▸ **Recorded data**
● ● ● ● ●

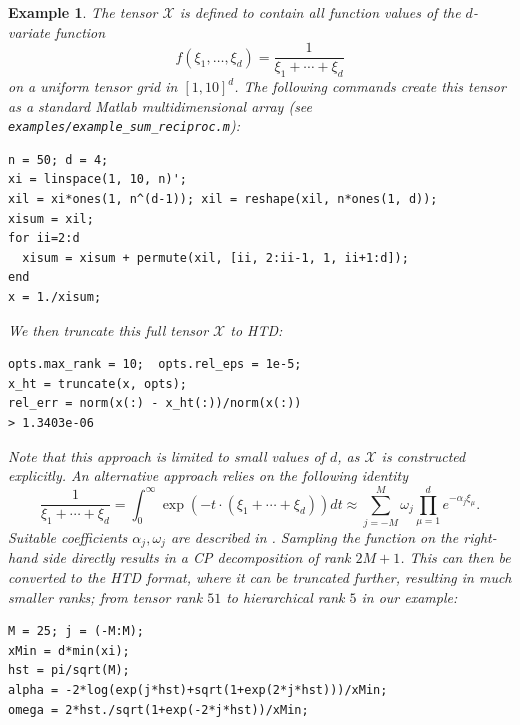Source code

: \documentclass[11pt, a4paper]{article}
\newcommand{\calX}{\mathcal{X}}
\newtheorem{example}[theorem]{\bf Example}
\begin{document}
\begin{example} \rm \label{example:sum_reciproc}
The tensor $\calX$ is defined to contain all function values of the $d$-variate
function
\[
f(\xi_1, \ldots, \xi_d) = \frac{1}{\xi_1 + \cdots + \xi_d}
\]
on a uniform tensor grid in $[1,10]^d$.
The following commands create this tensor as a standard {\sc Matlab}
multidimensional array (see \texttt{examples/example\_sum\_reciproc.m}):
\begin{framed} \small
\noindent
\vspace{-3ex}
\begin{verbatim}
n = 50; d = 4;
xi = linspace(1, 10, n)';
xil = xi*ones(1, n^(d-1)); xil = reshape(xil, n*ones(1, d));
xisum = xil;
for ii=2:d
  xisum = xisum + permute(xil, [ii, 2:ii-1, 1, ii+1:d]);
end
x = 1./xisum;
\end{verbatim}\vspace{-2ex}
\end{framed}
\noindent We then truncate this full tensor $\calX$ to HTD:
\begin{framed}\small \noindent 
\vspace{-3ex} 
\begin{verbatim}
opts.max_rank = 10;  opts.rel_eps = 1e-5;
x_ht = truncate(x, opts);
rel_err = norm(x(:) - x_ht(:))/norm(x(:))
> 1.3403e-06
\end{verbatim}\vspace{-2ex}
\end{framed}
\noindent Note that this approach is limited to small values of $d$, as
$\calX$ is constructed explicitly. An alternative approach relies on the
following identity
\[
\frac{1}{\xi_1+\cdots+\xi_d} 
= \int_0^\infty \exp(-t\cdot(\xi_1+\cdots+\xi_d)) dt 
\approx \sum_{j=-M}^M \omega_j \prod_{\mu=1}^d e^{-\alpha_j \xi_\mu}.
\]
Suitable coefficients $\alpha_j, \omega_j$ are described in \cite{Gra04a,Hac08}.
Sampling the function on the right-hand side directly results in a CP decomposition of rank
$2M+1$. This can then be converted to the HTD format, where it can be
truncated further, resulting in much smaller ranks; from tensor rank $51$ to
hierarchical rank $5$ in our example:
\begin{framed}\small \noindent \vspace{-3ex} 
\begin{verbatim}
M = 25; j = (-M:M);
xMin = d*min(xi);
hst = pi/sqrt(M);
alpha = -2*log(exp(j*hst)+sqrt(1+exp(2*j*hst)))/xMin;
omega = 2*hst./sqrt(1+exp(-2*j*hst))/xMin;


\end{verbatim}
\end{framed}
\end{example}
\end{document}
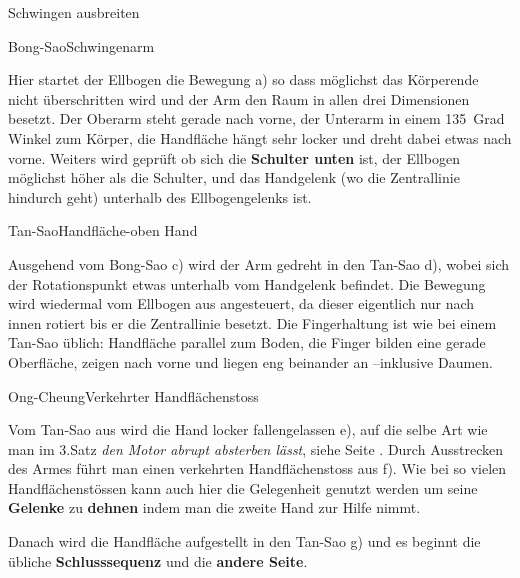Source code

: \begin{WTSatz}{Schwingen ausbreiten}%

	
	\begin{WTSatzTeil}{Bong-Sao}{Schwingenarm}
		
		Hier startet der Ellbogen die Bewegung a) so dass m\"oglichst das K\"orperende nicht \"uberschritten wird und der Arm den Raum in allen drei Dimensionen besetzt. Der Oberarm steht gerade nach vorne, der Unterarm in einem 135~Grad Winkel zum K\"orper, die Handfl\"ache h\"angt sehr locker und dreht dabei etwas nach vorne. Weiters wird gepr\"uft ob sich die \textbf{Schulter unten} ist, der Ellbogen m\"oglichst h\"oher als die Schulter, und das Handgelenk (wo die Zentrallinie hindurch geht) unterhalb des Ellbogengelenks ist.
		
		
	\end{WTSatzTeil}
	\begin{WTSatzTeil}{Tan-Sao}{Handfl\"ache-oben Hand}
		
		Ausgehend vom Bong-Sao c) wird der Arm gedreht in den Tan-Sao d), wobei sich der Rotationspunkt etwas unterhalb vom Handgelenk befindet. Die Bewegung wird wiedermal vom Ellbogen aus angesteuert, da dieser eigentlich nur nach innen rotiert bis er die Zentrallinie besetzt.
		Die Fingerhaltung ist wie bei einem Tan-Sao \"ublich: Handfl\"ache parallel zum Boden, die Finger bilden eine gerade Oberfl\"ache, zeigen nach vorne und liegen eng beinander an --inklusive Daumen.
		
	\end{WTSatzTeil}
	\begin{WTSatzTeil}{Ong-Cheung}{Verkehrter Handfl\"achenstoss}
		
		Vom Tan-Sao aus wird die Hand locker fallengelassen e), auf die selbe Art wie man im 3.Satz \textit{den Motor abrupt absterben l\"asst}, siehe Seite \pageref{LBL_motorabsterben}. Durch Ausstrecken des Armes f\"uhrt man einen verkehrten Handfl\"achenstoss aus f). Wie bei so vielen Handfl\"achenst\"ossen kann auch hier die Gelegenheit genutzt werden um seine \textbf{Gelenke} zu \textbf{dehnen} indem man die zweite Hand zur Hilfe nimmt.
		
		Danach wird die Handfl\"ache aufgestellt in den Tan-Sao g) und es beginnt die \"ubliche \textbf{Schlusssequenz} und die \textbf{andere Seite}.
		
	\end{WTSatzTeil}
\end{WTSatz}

● ● ● ● ●

▸ **Work instructions**
What you give back must be the data above, reproduced exactly and free of pictures.

▸ **Task output**
Source code

: \documentclass[11pt, a4paper]{article}
\newcommand{\calX}{\mathcal{X}}
\newtheorem{example}[theorem]{\bf Example}
\begin{document}
\begin{example} \rm \label{example:sum_reciproc}
The tensor $\calX$ is defined to contain all function values of the $d$-variate
function
\[
f(\xi_1, \ldots, \xi_d) = \frac{1}{\xi_1 + \cdots + \xi_d}
\]
on a uniform tensor grid in $[1,10]^d$.
The following commands create this tensor as a standard {\sc Matlab}
multidimensional array (see \texttt{examples/example\_sum\_reciproc.m}):
\begin{framed} \small
\noindent
\vspace{-3ex}
\begin{verbatim}
n = 50; d = 4;
xi = linspace(1, 10, n)';
xil = xi*ones(1, n^(d-1)); xil = reshape(xil, n*ones(1, d));
xisum = xil;
for ii=2:d
  xisum = xisum + permute(xil, [ii, 2:ii-1, 1, ii+1:d]);
end
x = 1./xisum;
\end{verbatim}\vspace{-2ex}
\end{framed}
\noindent We then truncate this full tensor $\calX$ to HTD:
\begin{framed}\small \noindent 
\vspace{-3ex} 
\begin{verbatim}
opts.max_rank = 10;  opts.rel_eps = 1e-5;
x_ht = truncate(x, opts);
rel_err = norm(x(:) - x_ht(:))/norm(x(:))
> 1.3403e-06
\end{verbatim}\vspace{-2ex}
\end{framed}
\noindent Note that this approach is limited to small values of $d$, as
$\calX$ is constructed explicitly. An alternative approach relies on the
following identity
\[
\frac{1}{\xi_1+\cdots+\xi_d} 
= \int_0^\infty \exp(-t\cdot(\xi_1+\cdots+\xi_d)) dt 
\approx \sum_{j=-M}^M \omega_j \prod_{\mu=1}^d e^{-\alpha_j \xi_\mu}.
\]
Suitable coefficients $\alpha_j, \omega_j$ are described in \cite{Gra04a,Hac08}.
Sampling the function on the right-hand side directly results in a CP decomposition of rank
$2M+1$. This can then be converted to the HTD format, where it can be
truncated further, resulting in much smaller ranks; from tensor rank $51$ to
hierarchical rank $5$ in our example:
\begin{framed}\small \noindent \vspace{-3ex} 
\begin{verbatim}
M = 25; j = (-M:M);
xMin = d*min(xi);
hst = pi/sqrt(M);
alpha = -2*log(exp(j*hst)+sqrt(1+exp(2*j*hst)))/xMin;
omega = 2*hst./sqrt(1+exp(-2*j*hst))/xMin;


\end{verbatim}
\end{framed}
\end{example}
\end{document}
Source code

: \begin{WTSatz}{Schwingen ausbreiten}%

	
	\begin{WTSatzTeil}{Bong-Sao}{Schwingenarm}
		
		Hier startet der Ellbogen die Bewegung a) so dass m\"oglichst das K\"orperende nicht \"uberschritten wird und der Arm den Raum in allen drei Dimensionen besetzt. Der Oberarm steht gerade nach vorne, der Unterarm in einem 135~Grad Winkel zum K\"orper, die Handfl\"ache h\"angt sehr locker und dreht dabei etwas nach vorne. Weiters wird gepr\"uft ob sich die \textbf{Schulter unten} ist, der Ellbogen m\"oglichst h\"oher als die Schulter, und das Handgelenk (wo die Zentrallinie hindurch geht) unterhalb des Ellbogengelenks ist.
		
		
	\end{WTSatzTeil}
	\begin{WTSatzTeil}{Tan-Sao}{Handfl\"ache-oben Hand}
		
		Ausgehend vom Bong-Sao c) wird der Arm gedreht in den Tan-Sao d), wobei sich der Rotationspunkt etwas unterhalb vom Handgelenk befindet. Die Bewegung wird wiedermal vom Ellbogen aus angesteuert, da dieser eigentlich nur nach innen rotiert bis er die Zentrallinie besetzt.
		Die Fingerhaltung ist wie bei einem Tan-Sao \"ublich: Handfl\"ache parallel zum Boden, die Finger bilden eine gerade Oberfl\"ache, zeigen nach vorne und liegen eng beinander an --inklusive Daumen.
		
	\end{WTSatzTeil}
	\begin{WTSatzTeil}{Ong-Cheung}{Verkehrter Handfl\"achenstoss}
		
		Vom Tan-Sao aus wird die Hand locker fallengelassen e), auf die selbe Art wie man im 3.Satz \textit{den Motor abrupt absterben l\"asst}, siehe Seite \pageref{LBL_motorabsterben}. Durch Ausstrecken des Armes f\"uhrt man einen verkehrten Handfl\"achenstoss aus f). Wie bei so vielen Handfl\"achenst\"ossen kann auch hier die Gelegenheit genutzt werden um seine \textbf{Gelenke} zu \textbf{dehnen} indem man die zweite Hand zur Hilfe nimmt.
		
		Danach wird die Handfl\"ache aufgestellt in den Tan-Sao g) und es beginnt die \"ubliche \textbf{Schlusssequenz} und die \textbf{andere Seite}.
		
	\end{WTSatzTeil}
\end{WTSatz}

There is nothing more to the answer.